Трафик -- проблема всех больших городов. Мексиканский профессор пригласил нас к себе на вечер, он живет на северо-востоке, где вокруг гольф-клуба приютились миленькие виллы стоимостью по 2-3 миллиона долларов ("моя дешевле" -- не стал конкретизировать хозяин). Это недалеко от нашего района, но мы отправились загодя... и опоздали на полчаса. А потом еще полтора часа разогревались с профессором коктейлями, поджидая хозяйку, застрявшую в центре (зато обратно поздней ночью таксист домчал нас за 15 минут). Выручает метро, запущенное в 1967 году. Стоимость проезда независимо от расстояния 2 песо (приближенно: 1 песо равен 0,1 доллара, 3 рублям) -- дешево это или дорого, сказать трудно из-за очень значительной разницы в доходах, но для туристов -- практически бесплатно. Такая же плата и в автобусах, они преимущественно частные, очень мобильные, передняя дверь всегда открыта, так что вход-выход происходит почти что на ходу. Железных дорог на юге нет, автомобильно-автобусные перевозки дополняются очень интенсивно действующей авиацией. Правда, в газетах муссируется грандиозный проект железнодорожной грузовой магистрали "Веракрус -- Тихоокеанское побережье". Она должна стать альтернативой резко подорожавшему Панамскому каналу, но опасаются, что одновременно станет и рекордной "панамой" из-за коррупции и криминала. Мехико-сити административно разделен на 37 районов (делегасьонов), в каждом из которых по несколько десятков колоний, и все это с добавлением индексов надо указывать на конверте, иначе получится на деревню дедушке -- в городе улиц имени даже нашего Толстого четыре, а президента Хуареса -- более ста. Наряду с традиционными многоэтажными жилыми домами в городе множество вилл (конечно, с крохотными участками), но основной жилой единицей является унидад. В нашем унидаде 19 пятиэтажных (без лифта) двухподъездных домов, просторная территория огорожена высоким бетонным забором, у ворот -- охрана. Жильцы здороваются друг с другом, по газонам мамы катают детские коляски, а по вечерам мальчишки гоняют мяч, и возле бездействующего фонтана собираются шахматисты -- почти физически ощущаешь аромат утраченного московского очарования.
От Пирамид до Полифорума
Мексика -- это американский Египет, здесь надо смотреть Пирамиды. В центре древней цивилизации индейцев майя на Юкатане в Чичен-Итце нас ведут к пирамиде Кукулькан и окружающим ее развалинам, информируя при этом, что аборигены были отличными строителями, астрономами, математиками, а кроме того, скульпторами и живописцами, и ко всему еще гоняли по камням каучуковый мяч, предвосхищая футбол и баскетбол. Пусть так, но как они выживали в этой влажной сорокаградусной жаре? А вот как раз и жилье -- "дом тысячи колонн": длинный строй известняковых колонн по четыре в ряд, здесь каждая семья занимала секцию, отгородившись от соседей тряпицами. Сопоставление раскопанных побрякушек доказывает, что более знатные размещались ближе к царским секциям, чего ж тут доказывать? Близость к власти всегда измеряется еще и метрами (а то и сантиметрами) и наши потомки это тоже докажут, сравнив при раскопках антиквариат коттеджных развалин на Рублевке с рухлядью измайловских "хрущевок".

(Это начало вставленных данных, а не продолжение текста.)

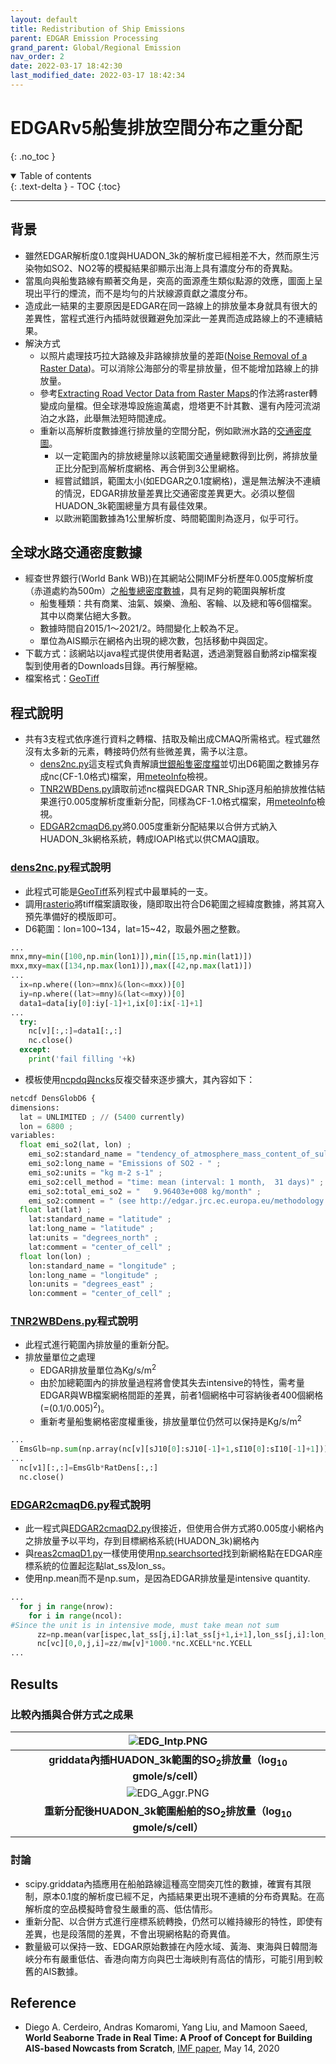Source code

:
 ```yaml
---
layout: default
title: Redistribution of Ship Emissions
parent: EDGAR Emission Processing
grand_parent: Global/Regional Emission
nav_order: 2
date: 2022-03-17 18:42:30
last_modified_date: 2022-03-17 18:42:34
---
```


# EDGARv5船隻排放空間分布之重分配
{: .no_toc }

<details open markdown="block">
  <summary>
    Table of contents
  </summary>
  {: .text-delta }
- TOC
{:toc}
</details>

---

## 背景
- 雖然EDGAR解析度0.1度與HUADON_3k的解析度已經相差不大，然而原生污染物如SO2、NO2等的模擬結果卻顯示出海上具有濃度分布的奇異點。
- 當風向與船隻路線有顯著交角是，突高的面源產生類似點源的效應，圖面上呈現出平行的煙流，而不是均勻的片狀線源貢獻之濃度分布。
- 造成此一結果的主要原因是EDGAR在同一路線上的排放量本身就具有很大的差異性，當程式進行內插時就很難避免加深此一差異而造成路線上的不連續結果。
- 解決方式
  - 以照片處理技巧拉大路線及非路線排放量的差距([Noise Removal of a Raster Data](https://sinotec2.github.io/Focus-on-Air-Quality/utilities/GIS/noise_removal/))。可以消除公海部分的零星排放量，但不能增加路線上的排放量。
  - 參考[Extracting Road Vector Data from Raster Maps](https://www.researchgate.net/publication/227067853_Extracting_Road_Vector_Data_from_Raster_Maps)的作法將raster轉變成向量檔。但全球港埠設施逾萬處，燈塔更不計其數、還有內陸河流湖泊之水路，此舉無法短時間達成。
  - 重新以高解析度數據進行排放量的空間分配，例如歐洲水路的[交通密度圖](https://emodnet.ec.europa.eu/en/traffic-density-maps-better-understanding-maritime-traffic-0)。
    - 以一定範圍內的排放總量除以該範圍交通量總數得到比例，將排放量正比分配到高解析度網格、再合併到3公里網格。
    - 經嘗試錯誤，範圍太小(如EDGAR之0.1度網格)，還是無法解決不連續的情況，EDGAR排放量差異比交通密度差異更大。必須以整個HUADON_3k範圍總量方具有最佳效果。
    - 以歐洲範圍數據為1公里解析度、時間範圍則為逐月，似乎可行。

## 全球水路交通密度數據
- 經查世界銀行(World Bank WB))在其網站公開IMF分析歷年0.005度解析度（赤道處約為500m）之[船隻總密度數據](https://datacatalog.worldbank.org/search/dataset/0037580)，具有足夠的範圍與解析度
  - 船隻種類：共有商業、油氣、娛樂、漁船、客輪、以及總和等6個檔案。其中以商業佔絕大多數。
  - 數據時間自2015/1～2021/2。時間變化上較為不足。
  - 單位為AIS顯示在網格內出現的總次數，包括移動中與固定。
- 下載方式：該網站以java程式提供使用者點選，透過瀏覽器自動將zip檔案複製到使用者的Downloads目錄。再行解壓縮。
- 檔案格式：[GeoTiff](https://sinotec2.github.io/Focus-on-Air-Quality/utilities/GIS/GeoTiff/)

## 程式說明
- 共有3支程式依序進行資料之轉檔、拮取及輸出成CMAQ所需格式。程式雖然沒有太多新的元素，轉接時仍然有些微差異，需予以注意。
  - [dens2nc.py](https://github.com/sinotec2/cmaq_relatives/blob/master/emis/EDGAR/dens2nc.py)這支程式負責解讀[世銀船隻密度檔](https://datacatalog.worldbank.org/search/dataset/0037580)並切出D6範圍之數據另存成nc(CF-1.0格式)檔案，用[meteoInfo]()檢視。
  - [TNR2WBDens.py](https://github.com/sinotec2/cmaq_relatives/blob/master/emis/EDGAR/TNR2WBDens.py)讀取前述nc檔與EDGAR TNR_Ship逐月船舶排放推估結果進行0.005度解析度重新分配，同樣為CF-1.0格式檔案，用[meteoInfo]()檢視。
  - [EDGAR2cmaqD6.py](https://github.com/sinotec2/cmaq_relatives/blob/master/emis/EDGAR/EDGAR2cmaqD6.py)將0.005度重新分配結果以合併方式納入HUADON_3k網格系統，轉成IOAPI格式以供CMAQ讀取。

### [dens2nc.py](https://github.com/sinotec2/cmaq_relatives/blob/master/emis/EDGAR/dens2nc.py)程式說明
- 此程式可能是[GeoTiff](https://sinotec2.github.io/Focus-on-Air-Quality/utilities/GIS/GeoTiff/)系列程式中最單純的一支。
- 調用[rasterio](https://rasterio.readthedocs.io/en/latest/)將tiff檔案讀取後，隨即取出符合D6範圍之經緯度數據，將其寫入預先準備好的模版即可。
- D6範圍：lon=100\~134，lat=15\~42，取最外圈之整數。

```python
...
mnx,mny=min([100,np.min(lon1)]),min([15,np.min(lat1)])
mxx,mxy=max([134,np.max(lon1)]),max([42,np.max(lat1)])
...
  ix=np.where((lon>=mnx)&(lon<=mxx))[0]
  iy=np.where((lat>=mny)&(lat<=mxy))[0]
  data1=data[iy[0]:iy[-1]+1,ix[0]:ix[-1]+1]
...
  try:
    nc[v][:,:]=data1[:,:]
    nc.close()
  except:
    print('fail filling '+k)
```  
- 模板使用[ncpdq與ncks](/Focus-on-Air-Quality/utilities/netCDF/ncks/#加長一個limited維度)反複交替來逐步擴大，其內容如下：

```python
netcdf DensGlobD6 {
dimensions:
  lat = UNLIMITED ; // (5400 currently)
  lon = 6800 ;
variables:
  float emi_so2(lat, lon) ;
    emi_so2:standard_name = "tendency_of_atmosphere_mass_content_of_sulfur_dioxide_due_to_emission" ;
    emi_so2:long_name = "Emissions of SO2 - " ;
    emi_so2:units = "kg m-2 s-1" ;
    emi_so2:cell_method = "time: mean (interval: 1 month,  31 days)" ;
    emi_so2:total_emi_so2 = "   9.96403e+008 kg/month" ;
    emi_so2:comment = " (see http://edgar.jrc.ec.europa.eu/methodology.php#12sou for the definitions of the single sources)" ;
  float lat(lat) ;
    lat:standard_name = "latitude" ;
    lat:long_name = "latitude" ;
    lat:units = "degrees_north" ;
    lat:comment = "center_of_cell" ;
  float lon(lon) ;
    lon:standard_name = "longitude" ;
    lon:long_name = "longitude" ;
    lon:units = "degrees_east" ;
    lon:comment = "center_of_cell" ;
```

### [TNR2WBDens.py](https://github.com/sinotec2/cmaq_relatives/blob/master/emis/EDGAR/TNR2WBDens.py)程式說明
- 此程式進行範圍內排放量的重新分配。
- 排放量單位之處理
  - EDGAR排放量單位為Kg/s/m<sup>2</sup>
  - 由於加總範圍內的排放量過程將會使其失去intensive的特性，需考量EDGAR與WB檔案網格間距的差異，前者1個網格中可容納後者400個網格(=(0.1/0.005)<sup>2</sup>)。
  - 重新考量船隻網格密度權重後，排放量單位仍然可以保持是Kg/s/m<sup>2</sup>

```python
...
  EmsGlb=np.sum(np.array(nc[v][sJ10[0]:sJ10[-1]+1,sI10[0]:sI10[-1]+1]))*20*20
...
  nc[v1][:,:]=EmsGlb*RatDens[:,:]
  nc.close()
```
### [EDGAR2cmaqD6.py](https://github.com/sinotec2/cmaq_relatives/blob/master/emis/EDGAR/EDGAR2cmaqD6.py)程式說明
- 此一程式與[EDGAR2cmaqD2.py](https://github.com/sinotec2/cmaq_relatives/blob/master/emis/EDGAR2cmaqD2.py)很接近，但使用合併方式將0.005度小網格內之排放量予以平均，存到目標網格系統(HUADON_3k)網格內
- 與[reas2cmaqD1.py](/Focus-on-Air-Quality/Global_Regional_Emission/REAS/reas2cmaq/#reas2cmaqd1py程式說明)一樣使用使用[np.searchsorted](https://vimsky.com/zh-tw/examples/usage/numpy-searchsorted-in-python.html)找到新網格點在EDGAR座標系統的位置起迄點lat_ss及lon_ss。
- 使用np.mean而不是np.sum，是因為EDGAR排放量是intensive quantity.

```python
...
  for j in range(nrow):
    for i in range(ncol):
#Since the unit is in intensive mode, must take mean not sum
      zz=np.mean(var[ispec,lat_ss[j,i]:lat_ss[j+1,i+1],lon_ss[j,i]:lon_ss[j+1,i+1]],axis=(0,1))
      nc[vc][0,0,j,i]=zz/mw[v]*1000.*nc.XCELL*nc.YCELL
...      
```
## Results
### 比較內插與合併方式之成果

| ![EDG_Intp.PNG](https://github.com/sinotec2/Focus-on-Air-Quality/raw/main/assets/images/EDG_Intp.PNG)|
|:--:|
| <b>griddata內插HUADON_3k範圍的SO<sub>2</sub>排放量（log<sub>10</sub> gmole/s/cell）</b>|
| ![EDG_Aggr.PNG](https://github.com/sinotec2/Focus-on-Air-Quality/raw/main/assets/images/EDG_Aggr.PNG) |
| <b>重新分配後HUADON_3k範圍船舶的SO<sub>2</sub>排放量（log<sub>10</sub> gmole/s/cell）</b>| 

### 討論
- scipy.griddata內插應用在船舶路線這種高空間突兀性的數據，確實有其限制，原本0.1度的解析度已經不足，內插結果更出現不連續的分布奇異點。在高解析度的空品模擬時會發生嚴重的高、低估情形。
- 重新分配、以合併方式進行座標系統轉換，仍然可以維持線形的特性，即使有差異，也是段落間的差異，不會出現網格點的奇異值。
- 數量級可以保持一致、EDGAR原始數據在內陸水域、黃海、東海與日韓間海峽分布有嚴重低估、香港向南方向與巴士海峽則有高估的情形，可能引用到較舊的AIS數據。

## Reference
- Diego A. Cerdeiro, Andras Komaromi, Yang Liu, and Mamoon Saeed, **World Seaborne Trade in Real Time: A Proof of Concept for Building AIS-based Nowcasts from Scratch**, [IMF paper](https://www.imf.org/en/Publications/WP/Issues/2020/05/14/World-Seaborne-Trade-in-Real-Time-A-Proof-of-Concept-for-Building-AIS-based-Nowcasts-from-49393), May 14, 2020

С пирамидами Теотиуакана близ Мехико нам повезло больше -- не было палящего солнца, и взбираясь на верхушку, мы с интересом узнавали от нашего мексиканского коллеги, что раскопки и реставрация были начаты и активно стимулировались во времена ненавистной диктатуры жестокого Порфирио Диаса (да здравствуют диктаторы?). Вообще говоря, меня не возбуждают умершие цивилизации, ни чужие ни отечественные -- чаще всего это не наша предыстория, а просто другая жизнь, по сути неинтересная. Археологическая некрофилия увлекает лишь, когда попадается гид-фанатик (вернее, вы попадетесь ему). Здесь этого не случилось. А вот действительно яркой оказалась встреча на вершине пирамиды Солнца с тремя балеринами из Мариинки (среди них -- Юлия Махалина). Они, как и мы, пришли "отметиться" перед отлетом. Десять дней "Киров-балет" потрясал "Лебединым" и "Дон-Кихотом", и пятитысячный Аудиториум Насиональ был переполнен. Мариинку по-прежнему так именуют за рубежом.В Мехико неожиданно много музеев. А ведь принято считать, что это естественно лишь для имперских столиц вроде Вены, Петербурга, Мадрида. Для русского обязателен музей Троцкого -- удивляет, что он активно посещаем (мексиканцы ходят сюда семьями) и что история знаменитого революционера все еще кого-то волнует. Его трагическая смерть в 1940 году многократно описана и растиражирована в СМИ, что тут добавишь? Но на вилле в Койокане вы можете потрогать пулевые каверны на стенах кабинета, ощутить убогость тогдашнего быта, полюбоваться красным флагом над могильным камнем. И еще -- посидеть в музейной библиотеке, где с подшивками "Правды" и "Геральд трибюн" 30-х годов соседствует современная троцкистская периодика -- оказывается "дело Троцкого" вполне тянет на бессмертие, леваки вечны.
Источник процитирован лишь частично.